* Exercise requirements: Repeat the records below exactly as they appear, leaving out any pictures.

(Information shown)

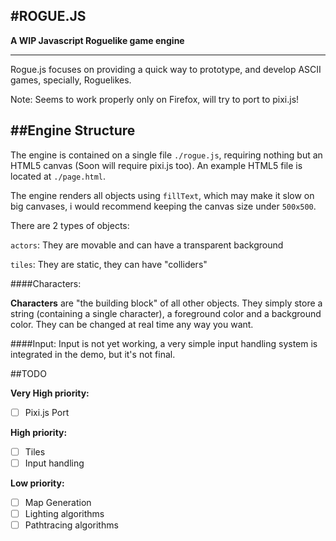 #ROGUE.JS
---------------------------------
__A WIP Javascript Roguelike game engine__

---------------------------

Rogue.js focuses on providing a quick way to prototype, and develop ASCII games, specially, Roguelikes.

Note: Seems to work properly only on Firefox, will try to port to pixi.js!


##Engine Structure
----------------------------------

The engine is contained on a single file `./rogue.js`, requiring nothing but an HTML5 canvas (Soon will require pixi.js too). An example HTML5 file is located at `./page.html`.

The engine renders all objects using `fillText`, which may make it slow on big canvases, i would recommend keeping the canvas size under `500x500`.

There are 2 types of objects:


`actors`: They are movable and can have a transparent background

`tiles`: They are static, they can have "colliders"
<bk>
<bk>
<bk>

####Characters:

__Characters__ are "the building block" of all other objects. They simply store a string (containing a single character), a foreground color and a background color.
<bk>
They can be changed at real time any way you want.

####Input:
Input is not yet working, a very simple input handling system is integrated in the demo, but it's not final.

##TODO

__Very High priority:__
- [ ] Pixi.js Port

__High priority:__
- [ ] Tiles  
- [ ] Input handling

__Low priority:__
- [ ] Map Generation
- [ ] Lighting algorithms
- [ ] Pathtracing algorithms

(End Information shown)

* Solution to this exercise:
 #ROGUE.JS
---------------------------------
__A WIP Javascript Roguelike game engine__

---------------------------

Rogue.js focuses on providing a quick way to prototype, and develop ASCII games, specially, Roguelikes.

Note: Seems to work properly only on Firefox, will try to port to pixi.js!


##Engine Structure
----------------------------------

The engine is contained on a single file `./rogue.js`, requiring nothing but an HTML5 canvas (Soon will require pixi.js too). An example HTML5 file is located at `./page.html`.

The engine renders all objects using `fillText`, which may make it slow on big canvases, i would recommend keeping the canvas size under `500x500`.

There are 2 types of objects:


`actors`: They are movable and can have a transparent background

`tiles`: They are static, they can have "colliders"
<bk>
<bk>
<bk>

####Characters:

__Characters__ are "the building block" of all other objects. They simply store a string (containing a single character), a foreground color and a background color.
<bk>
They can be changed at real time any way you want.

####Input:
Input is not yet working, a very simple input handling system is integrated in the demo, but it's not final.

##TODO

__Very High priority:__
- [ ] Pixi.js Port

__High priority:__
- [ ] Tiles  
- [ ] Input handling

__Low priority:__
- [ ] Map Generation
- [ ] Lighting algorithms
- [ ] Pathtracing algorithms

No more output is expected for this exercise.